Why Asking for Money Feels So Hard for Artists

There’s a moment many artists quietly experience.

You sit down to price your class…
and something inside you tightens.

You think:

  • “Keep it low”
  • “Make it affordable”
  • “Don’t scare people away”

But underneath that is something deeper:

Discomfort.
Unease.
A subtle sense of shame.

And strangely…
free feels safer than receiving.

______________________________ 

The Real Fear Beneath It

At the core, it often sounds like this:

“If I ask for money, I might be judged or rejected.”

This doesn’t come from nowhere.

It comes from a much earlier place where your system learned:

“When I express myself fully, it’s not safe.”

______________________________  

How You Learned It Was Safer to Be Less

This didn’t happen because something was wrong with you.

It happened because, at different moments in your life, your natural way of being wasn’t fully received.

Maybe you were expressive… and it felt like too much for others.
Maybe you needed something… and it wasn’t met with openness.
Maybe you were visible… and it was subtly discouraged.

So, slowly and quietly, your system adapted.

You learned that it’s safer to hold yourself back than to risk discomfort, judgment, or disconnection.

You didn’t become smaller because you were meant to.

You became smaller because it helped you feel accepted.

______________________________

1. You expressed a need → it was shut down

You asked for attention, help, and small desires and received:

  • “Don’t ask so much”
  • irritation or silence
  • emotional withdrawal

So your system learned: “My needs create discomfort. Asking is unsafe.”

Now: Asking for money = asking for something

So your body responds with contractionhesitationshame.

______________________________

2. You took up space → it was corrected

You were expressive, emotional, excited and heard:

  • “Be quiet”
  • “Don’t show off”
  • “Stay humble”

So you internalized: “If I take up space, I’ll be judged.”

Now:
Charging more = taking space

And your system flags it as: “Unsafe visibility.”

______________________________

3. You were compared or evaluated

You heard “Look at others…”, “Do better…”, praise only when you performed

So you learned: “I must prove my worth to be accepted.”

Now: Money becomes tied to worthiness

And somewhere inside: It feels safer to charge less than risk not being enough.

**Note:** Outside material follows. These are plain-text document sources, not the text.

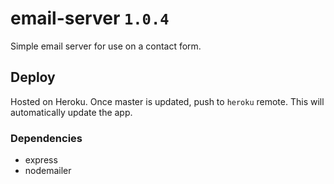 # email-server `1.0.4`
Simple email server for use on a contact form.

## Deploy
Hosted on Heroku. Once master is updated, push to `heroku` remote. This will automatically update the app.

### Dependencies
* express
* nodemailer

______________________________ 

4. Love felt conditional

You felt:

  • more accepted when you were “good”
  • less accepted when you were fully yourself

So you adapted: “I must regulate myself to be accepted.”

Now:
Asking for money feels like:

  • “I might lose approval”
  • “I might be seen negatively”
______________________________ 

So Where Does This Feeling of “I Am Too Much” Come From?

It usually doesn’t come from one big moment. It builds slowly… through small, repeated experiences.

Moments where you felt like:

  • you were too expressive
  • too emotional
  • too excited
  • too visible

Or…

  • you asked for something
  • you needed attention
  • you wanted more

And instead of being fully received, something in the response made you pause.

Maybe words like:

  • “Don’t be like that”
  • “Stay quiet”
  • “Don’t ask so much”

Or sometimes not even words…

Just a shift in energy: discomfort, irritation, withdrawal.

______________________________ 

Why This Shows Up Around Money

Because money is not just money.

It represents:

  • asking
  • receiving
  • being seen
  • being valued
  • taking space

So when you price your class… All old imprints activate at once.

______________________________ 

The Truth You Need to Hold On To

You were never “too much.”

What actually happened: Your environment had a limited capacity to hold your expression.

And you adapted intelligently:

  • by shrinking
  • by proving
  • by avoiding asking
______________________________ 

A Gentle Shift for Artists

What if this isn’t about pricing at all?

What if it’s about: Relearning how to receive without shame.

What if charging is not:

  • arrogance
  • greed
  • “too much”

But simply: Allowing yourself to take up space.

______________________________ 

A Small Practice

Next time you price something, notice:

  • the hesitation
  • the urge to lower it
  • the voice that says “make it easier for others”

Pause.

And remind yourself: “This is an old pattern trying to protect me.”

Not truth.
Not reality.
Just memory.

And then… Choose your price from who you are becoming —  not who you had to be.